_Aim of the exercise_: Search the data below for the string "ported" and copy all lines where it shows up.

---------- Provided records ----------

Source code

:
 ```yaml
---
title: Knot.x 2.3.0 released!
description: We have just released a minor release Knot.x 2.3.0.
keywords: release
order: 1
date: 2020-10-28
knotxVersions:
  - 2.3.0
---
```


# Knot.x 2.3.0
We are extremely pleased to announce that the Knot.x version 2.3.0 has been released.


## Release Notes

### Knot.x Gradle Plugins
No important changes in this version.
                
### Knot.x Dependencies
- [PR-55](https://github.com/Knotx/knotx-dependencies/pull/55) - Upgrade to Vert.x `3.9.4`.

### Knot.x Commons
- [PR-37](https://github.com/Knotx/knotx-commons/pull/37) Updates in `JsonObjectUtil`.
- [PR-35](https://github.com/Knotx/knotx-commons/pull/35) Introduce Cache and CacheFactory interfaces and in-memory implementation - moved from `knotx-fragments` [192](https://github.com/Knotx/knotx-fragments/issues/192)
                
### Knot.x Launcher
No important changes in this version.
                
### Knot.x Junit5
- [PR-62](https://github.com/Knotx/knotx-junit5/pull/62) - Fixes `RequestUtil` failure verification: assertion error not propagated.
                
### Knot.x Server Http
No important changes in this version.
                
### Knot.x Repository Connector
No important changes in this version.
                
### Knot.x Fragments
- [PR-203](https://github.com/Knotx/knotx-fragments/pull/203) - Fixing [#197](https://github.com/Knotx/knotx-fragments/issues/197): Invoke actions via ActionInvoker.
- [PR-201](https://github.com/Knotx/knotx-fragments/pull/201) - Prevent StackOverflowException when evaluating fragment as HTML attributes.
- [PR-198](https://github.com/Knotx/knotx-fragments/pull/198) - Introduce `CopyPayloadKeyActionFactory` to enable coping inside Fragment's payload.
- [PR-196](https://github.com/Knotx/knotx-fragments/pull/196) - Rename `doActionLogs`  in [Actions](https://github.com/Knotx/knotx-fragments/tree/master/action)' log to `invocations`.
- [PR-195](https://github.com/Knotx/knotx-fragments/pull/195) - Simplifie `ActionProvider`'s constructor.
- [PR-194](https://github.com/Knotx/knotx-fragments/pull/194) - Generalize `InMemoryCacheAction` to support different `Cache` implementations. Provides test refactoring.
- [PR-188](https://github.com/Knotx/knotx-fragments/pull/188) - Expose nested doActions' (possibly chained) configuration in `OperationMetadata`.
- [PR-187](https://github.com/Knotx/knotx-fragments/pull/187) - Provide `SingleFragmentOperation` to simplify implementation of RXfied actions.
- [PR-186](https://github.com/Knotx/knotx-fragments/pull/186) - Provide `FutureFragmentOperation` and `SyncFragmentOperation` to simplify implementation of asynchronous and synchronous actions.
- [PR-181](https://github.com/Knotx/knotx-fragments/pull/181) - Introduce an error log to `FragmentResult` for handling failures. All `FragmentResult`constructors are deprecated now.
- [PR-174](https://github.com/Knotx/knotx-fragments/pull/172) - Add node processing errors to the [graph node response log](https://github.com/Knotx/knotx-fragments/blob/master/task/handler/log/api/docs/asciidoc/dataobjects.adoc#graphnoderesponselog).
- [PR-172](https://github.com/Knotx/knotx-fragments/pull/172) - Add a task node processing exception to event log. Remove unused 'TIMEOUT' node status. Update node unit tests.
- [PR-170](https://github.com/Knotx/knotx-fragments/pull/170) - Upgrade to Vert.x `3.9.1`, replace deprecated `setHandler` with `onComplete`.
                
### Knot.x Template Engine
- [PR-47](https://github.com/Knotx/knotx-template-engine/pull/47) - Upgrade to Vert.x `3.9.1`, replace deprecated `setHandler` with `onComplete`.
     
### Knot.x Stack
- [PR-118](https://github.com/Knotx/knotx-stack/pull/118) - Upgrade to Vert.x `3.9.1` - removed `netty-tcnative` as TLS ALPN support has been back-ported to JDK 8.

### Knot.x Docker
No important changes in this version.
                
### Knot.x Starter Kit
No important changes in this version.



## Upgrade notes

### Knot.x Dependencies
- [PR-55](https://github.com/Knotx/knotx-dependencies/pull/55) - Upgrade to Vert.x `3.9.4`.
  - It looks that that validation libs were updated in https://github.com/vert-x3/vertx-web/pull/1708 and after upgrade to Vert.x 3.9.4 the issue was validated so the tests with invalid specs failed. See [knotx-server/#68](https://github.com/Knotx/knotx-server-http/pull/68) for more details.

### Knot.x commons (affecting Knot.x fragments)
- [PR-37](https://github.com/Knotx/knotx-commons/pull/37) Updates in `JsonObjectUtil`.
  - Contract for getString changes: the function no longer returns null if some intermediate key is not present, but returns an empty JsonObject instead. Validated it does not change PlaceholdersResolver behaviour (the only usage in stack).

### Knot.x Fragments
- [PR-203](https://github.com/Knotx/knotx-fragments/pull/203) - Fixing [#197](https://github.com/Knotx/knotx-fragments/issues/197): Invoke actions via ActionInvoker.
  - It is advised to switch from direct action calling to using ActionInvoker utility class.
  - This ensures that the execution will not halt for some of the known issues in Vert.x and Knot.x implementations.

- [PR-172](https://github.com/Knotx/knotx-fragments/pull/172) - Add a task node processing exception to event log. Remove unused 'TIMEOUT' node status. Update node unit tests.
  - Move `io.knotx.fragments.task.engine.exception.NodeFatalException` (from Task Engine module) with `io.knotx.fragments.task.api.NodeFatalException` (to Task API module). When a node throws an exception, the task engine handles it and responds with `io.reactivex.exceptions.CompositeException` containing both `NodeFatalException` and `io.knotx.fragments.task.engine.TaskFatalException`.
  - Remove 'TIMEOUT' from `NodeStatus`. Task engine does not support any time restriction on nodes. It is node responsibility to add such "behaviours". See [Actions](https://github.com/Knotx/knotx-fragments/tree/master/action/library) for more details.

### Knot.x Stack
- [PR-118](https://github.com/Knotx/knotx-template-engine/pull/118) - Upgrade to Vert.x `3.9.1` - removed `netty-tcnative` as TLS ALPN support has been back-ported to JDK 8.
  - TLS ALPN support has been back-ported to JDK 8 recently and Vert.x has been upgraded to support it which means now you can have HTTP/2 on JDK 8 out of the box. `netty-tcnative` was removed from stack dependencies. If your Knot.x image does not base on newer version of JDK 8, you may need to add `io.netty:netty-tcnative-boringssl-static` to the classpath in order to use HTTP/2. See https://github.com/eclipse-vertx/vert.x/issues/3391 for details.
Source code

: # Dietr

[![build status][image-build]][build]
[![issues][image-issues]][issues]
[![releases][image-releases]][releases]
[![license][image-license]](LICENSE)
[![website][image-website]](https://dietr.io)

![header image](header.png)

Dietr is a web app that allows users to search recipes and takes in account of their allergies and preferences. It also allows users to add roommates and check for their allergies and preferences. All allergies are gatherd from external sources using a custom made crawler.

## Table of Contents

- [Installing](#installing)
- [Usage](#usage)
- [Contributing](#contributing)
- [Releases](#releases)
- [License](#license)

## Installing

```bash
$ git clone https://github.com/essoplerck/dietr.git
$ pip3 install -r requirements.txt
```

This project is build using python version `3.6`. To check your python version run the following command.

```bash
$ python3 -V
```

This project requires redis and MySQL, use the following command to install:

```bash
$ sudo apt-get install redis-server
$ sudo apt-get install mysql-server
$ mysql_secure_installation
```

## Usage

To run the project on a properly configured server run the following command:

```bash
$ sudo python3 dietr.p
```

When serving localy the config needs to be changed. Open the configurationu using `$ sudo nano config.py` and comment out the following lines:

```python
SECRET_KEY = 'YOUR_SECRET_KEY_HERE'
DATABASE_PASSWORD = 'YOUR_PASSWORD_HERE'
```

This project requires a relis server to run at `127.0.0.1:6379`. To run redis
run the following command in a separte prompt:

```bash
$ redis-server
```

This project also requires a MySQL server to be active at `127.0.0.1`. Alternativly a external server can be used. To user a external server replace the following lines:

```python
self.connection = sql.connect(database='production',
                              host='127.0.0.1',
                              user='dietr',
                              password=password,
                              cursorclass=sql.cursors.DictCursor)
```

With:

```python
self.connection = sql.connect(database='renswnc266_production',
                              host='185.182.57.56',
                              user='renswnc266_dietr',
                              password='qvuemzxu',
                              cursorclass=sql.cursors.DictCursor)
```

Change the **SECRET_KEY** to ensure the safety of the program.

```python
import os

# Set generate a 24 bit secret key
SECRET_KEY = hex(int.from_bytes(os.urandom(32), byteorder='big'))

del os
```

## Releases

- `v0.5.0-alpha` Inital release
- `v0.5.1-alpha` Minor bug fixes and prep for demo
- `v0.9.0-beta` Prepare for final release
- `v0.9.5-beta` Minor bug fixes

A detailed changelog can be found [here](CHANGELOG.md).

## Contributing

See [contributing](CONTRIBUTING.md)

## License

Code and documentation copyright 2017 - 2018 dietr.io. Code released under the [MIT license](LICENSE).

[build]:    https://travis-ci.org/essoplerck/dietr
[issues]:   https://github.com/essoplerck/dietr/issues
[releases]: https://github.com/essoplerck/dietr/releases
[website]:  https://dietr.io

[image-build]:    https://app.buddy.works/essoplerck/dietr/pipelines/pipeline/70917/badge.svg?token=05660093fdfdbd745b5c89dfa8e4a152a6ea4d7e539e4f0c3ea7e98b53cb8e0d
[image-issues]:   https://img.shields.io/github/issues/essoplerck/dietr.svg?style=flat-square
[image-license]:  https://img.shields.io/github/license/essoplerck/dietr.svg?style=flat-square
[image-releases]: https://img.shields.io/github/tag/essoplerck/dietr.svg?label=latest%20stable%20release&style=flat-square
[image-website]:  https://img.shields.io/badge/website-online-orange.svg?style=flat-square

----------

_Output below_:
- [PR-118](https://github.com/Knotx/knotx-stack/pull/118) - Upgrade to Vert.x `3.9.1` - removed `netty-tcnative` as TLS ALPN support has been back-ported to JDK 8.
- [PR-118](https://github.com/Knotx/knotx-template-engine/pull/118) - Upgrade to Vert.x `3.9.1` - removed `netty-tcnative` as TLS ALPN support has been back-ported to JDK 8.
  - TLS ALPN support has been back-ported to JDK 8 recently and Vert.x has been upgraded to support it which means now you can have HTTP/2 on JDK 8 out of the box. `netty-tcnative` was removed from stack dependencies. If your Knot.x image does not base on newer version of JDK 8, you may need to add `io.netty:netty-tcnative-boringssl-static` to the classpath in order to use HTTP/2. See https://github.com/eclipse-vertx/vert.x/issues/3391 for details.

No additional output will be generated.